Which lines of the entries below run from the one holding "### Agent Delegation" to the one holding "For an example", inclusive? Set down exactly those lines and no others.

--- Provided records Enclosed Below ---

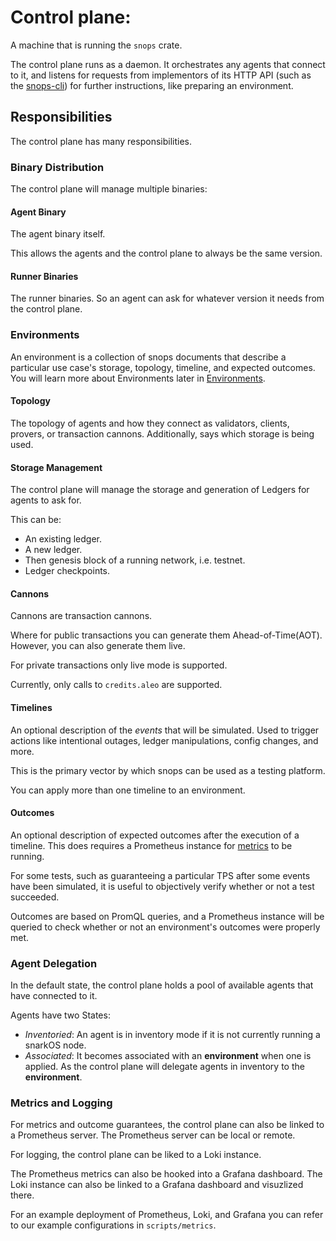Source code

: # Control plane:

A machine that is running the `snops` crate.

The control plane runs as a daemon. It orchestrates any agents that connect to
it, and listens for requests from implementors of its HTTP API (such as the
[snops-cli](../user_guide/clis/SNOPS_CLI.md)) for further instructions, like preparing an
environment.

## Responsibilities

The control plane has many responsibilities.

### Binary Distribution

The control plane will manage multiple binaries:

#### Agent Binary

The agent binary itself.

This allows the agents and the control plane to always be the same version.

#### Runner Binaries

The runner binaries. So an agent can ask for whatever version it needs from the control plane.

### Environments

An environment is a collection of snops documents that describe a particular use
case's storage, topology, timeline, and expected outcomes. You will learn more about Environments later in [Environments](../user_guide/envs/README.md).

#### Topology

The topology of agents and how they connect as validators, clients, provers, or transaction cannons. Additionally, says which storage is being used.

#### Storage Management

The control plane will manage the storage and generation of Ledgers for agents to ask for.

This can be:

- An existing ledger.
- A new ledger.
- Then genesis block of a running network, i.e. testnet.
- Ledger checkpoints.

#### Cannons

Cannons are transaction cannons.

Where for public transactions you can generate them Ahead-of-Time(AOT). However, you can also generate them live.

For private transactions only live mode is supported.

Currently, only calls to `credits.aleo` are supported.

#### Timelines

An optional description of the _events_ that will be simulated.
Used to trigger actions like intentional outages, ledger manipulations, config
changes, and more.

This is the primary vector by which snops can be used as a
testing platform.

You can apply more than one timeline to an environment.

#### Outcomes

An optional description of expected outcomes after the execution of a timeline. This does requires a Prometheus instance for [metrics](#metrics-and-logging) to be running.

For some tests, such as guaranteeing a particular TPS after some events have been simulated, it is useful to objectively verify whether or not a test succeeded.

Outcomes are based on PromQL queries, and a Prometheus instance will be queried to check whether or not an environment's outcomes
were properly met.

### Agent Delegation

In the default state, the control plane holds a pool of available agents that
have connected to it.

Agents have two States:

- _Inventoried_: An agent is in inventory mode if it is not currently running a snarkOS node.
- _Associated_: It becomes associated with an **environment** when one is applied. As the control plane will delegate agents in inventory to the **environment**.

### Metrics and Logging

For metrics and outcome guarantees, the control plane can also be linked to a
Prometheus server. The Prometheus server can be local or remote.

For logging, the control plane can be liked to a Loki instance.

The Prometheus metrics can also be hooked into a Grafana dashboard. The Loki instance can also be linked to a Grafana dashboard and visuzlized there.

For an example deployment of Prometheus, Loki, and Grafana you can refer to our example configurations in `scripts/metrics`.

--- End of Enclosed Provided records ---
--- Provided records Enclosed Below ---

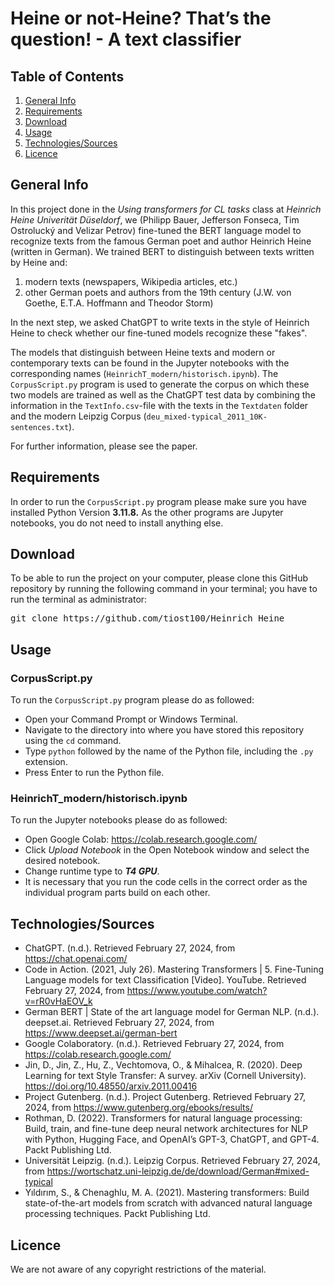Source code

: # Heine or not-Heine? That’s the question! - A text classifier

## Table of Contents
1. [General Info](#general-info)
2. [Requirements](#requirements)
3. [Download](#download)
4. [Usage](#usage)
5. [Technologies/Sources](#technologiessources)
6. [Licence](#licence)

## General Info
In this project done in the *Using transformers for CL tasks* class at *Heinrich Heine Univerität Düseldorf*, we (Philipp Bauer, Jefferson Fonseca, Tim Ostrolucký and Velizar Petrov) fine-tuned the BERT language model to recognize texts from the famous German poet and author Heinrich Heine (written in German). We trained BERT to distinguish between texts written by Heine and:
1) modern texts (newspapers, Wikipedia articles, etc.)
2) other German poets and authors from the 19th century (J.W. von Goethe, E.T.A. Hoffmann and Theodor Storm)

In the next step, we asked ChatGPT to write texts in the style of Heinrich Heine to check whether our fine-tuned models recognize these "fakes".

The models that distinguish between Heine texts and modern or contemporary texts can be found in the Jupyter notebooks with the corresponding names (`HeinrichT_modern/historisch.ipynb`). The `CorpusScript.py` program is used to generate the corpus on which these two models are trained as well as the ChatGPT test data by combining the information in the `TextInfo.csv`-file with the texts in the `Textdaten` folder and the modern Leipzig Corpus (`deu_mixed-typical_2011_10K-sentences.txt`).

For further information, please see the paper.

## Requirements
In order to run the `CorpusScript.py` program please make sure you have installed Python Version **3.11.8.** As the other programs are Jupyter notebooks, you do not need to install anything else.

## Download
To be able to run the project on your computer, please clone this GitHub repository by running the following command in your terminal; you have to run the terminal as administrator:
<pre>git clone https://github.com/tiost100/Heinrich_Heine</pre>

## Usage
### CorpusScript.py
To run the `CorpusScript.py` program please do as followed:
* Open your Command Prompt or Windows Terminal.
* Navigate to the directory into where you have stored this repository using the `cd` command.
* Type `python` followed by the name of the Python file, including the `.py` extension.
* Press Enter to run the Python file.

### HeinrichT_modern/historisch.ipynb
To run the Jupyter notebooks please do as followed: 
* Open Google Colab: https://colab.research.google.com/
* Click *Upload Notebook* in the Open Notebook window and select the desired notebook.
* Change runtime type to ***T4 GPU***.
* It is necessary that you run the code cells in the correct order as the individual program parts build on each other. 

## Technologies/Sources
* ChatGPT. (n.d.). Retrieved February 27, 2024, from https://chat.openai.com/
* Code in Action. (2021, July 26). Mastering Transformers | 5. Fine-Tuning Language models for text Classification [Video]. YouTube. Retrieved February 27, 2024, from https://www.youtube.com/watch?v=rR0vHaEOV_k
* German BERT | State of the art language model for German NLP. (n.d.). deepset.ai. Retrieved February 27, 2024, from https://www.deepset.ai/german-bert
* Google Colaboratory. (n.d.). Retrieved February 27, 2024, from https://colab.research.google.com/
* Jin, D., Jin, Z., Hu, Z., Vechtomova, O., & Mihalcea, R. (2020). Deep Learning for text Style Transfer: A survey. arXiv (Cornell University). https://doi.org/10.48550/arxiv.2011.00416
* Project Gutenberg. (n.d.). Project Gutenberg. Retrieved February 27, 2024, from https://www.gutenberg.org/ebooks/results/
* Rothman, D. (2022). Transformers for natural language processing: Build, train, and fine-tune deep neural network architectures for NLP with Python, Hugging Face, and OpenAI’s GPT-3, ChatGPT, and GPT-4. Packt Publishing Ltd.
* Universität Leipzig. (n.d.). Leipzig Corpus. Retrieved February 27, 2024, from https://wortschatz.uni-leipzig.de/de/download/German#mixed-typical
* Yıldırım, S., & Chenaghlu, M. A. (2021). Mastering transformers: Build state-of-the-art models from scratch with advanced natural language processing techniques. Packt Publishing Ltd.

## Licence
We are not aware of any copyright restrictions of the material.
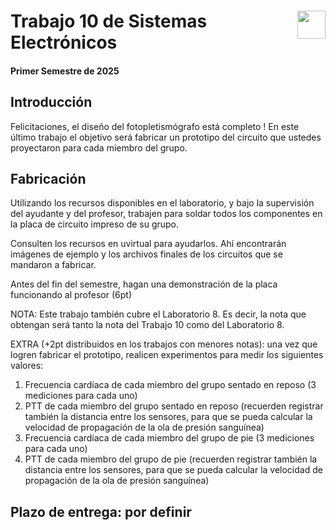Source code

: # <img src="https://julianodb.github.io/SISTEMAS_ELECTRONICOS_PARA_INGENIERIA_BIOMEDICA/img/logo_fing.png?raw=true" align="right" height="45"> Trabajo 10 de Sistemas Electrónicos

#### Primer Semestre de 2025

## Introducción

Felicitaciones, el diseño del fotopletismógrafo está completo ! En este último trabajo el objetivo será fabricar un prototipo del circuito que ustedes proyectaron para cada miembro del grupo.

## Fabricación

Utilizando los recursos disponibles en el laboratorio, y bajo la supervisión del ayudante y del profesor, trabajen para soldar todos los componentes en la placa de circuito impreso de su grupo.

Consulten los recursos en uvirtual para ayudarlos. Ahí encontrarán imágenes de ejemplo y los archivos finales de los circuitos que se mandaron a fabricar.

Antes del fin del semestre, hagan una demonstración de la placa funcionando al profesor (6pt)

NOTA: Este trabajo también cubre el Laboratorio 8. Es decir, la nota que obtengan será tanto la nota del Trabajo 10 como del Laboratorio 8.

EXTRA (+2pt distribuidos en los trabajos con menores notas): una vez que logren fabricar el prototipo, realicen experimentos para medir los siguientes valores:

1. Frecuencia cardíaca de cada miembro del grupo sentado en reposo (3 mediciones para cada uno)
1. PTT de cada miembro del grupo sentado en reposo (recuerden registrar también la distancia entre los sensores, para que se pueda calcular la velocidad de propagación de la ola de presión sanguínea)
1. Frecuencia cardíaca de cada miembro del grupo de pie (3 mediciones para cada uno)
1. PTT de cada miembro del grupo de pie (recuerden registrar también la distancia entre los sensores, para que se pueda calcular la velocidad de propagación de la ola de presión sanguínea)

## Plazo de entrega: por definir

--- End of Enclosed Provided records ---

Solution for this problem:
### Agent Delegation

In the default state, the control plane holds a pool of available agents that
have connected to it.

Agents have two States:

- _Inventoried_: An agent is in inventory mode if it is not currently running a snarkOS node.
- _Associated_: It becomes associated with an **environment** when one is applied. As the control plane will delegate agents in inventory to the **environment**.

### Metrics and Logging

For metrics and outcome guarantees, the control plane can also be linked to a
Prometheus server. The Prometheus server can be local or remote.

For logging, the control plane can be liked to a Loki instance.

The Prometheus metrics can also be hooked into a Grafana dashboard. The Loki instance can also be linked to a Grafana dashboard and visuzlized there.

For an example deployment of Prometheus, Loki, and Grafana you can refer to our example configurations in `scripts/metrics`.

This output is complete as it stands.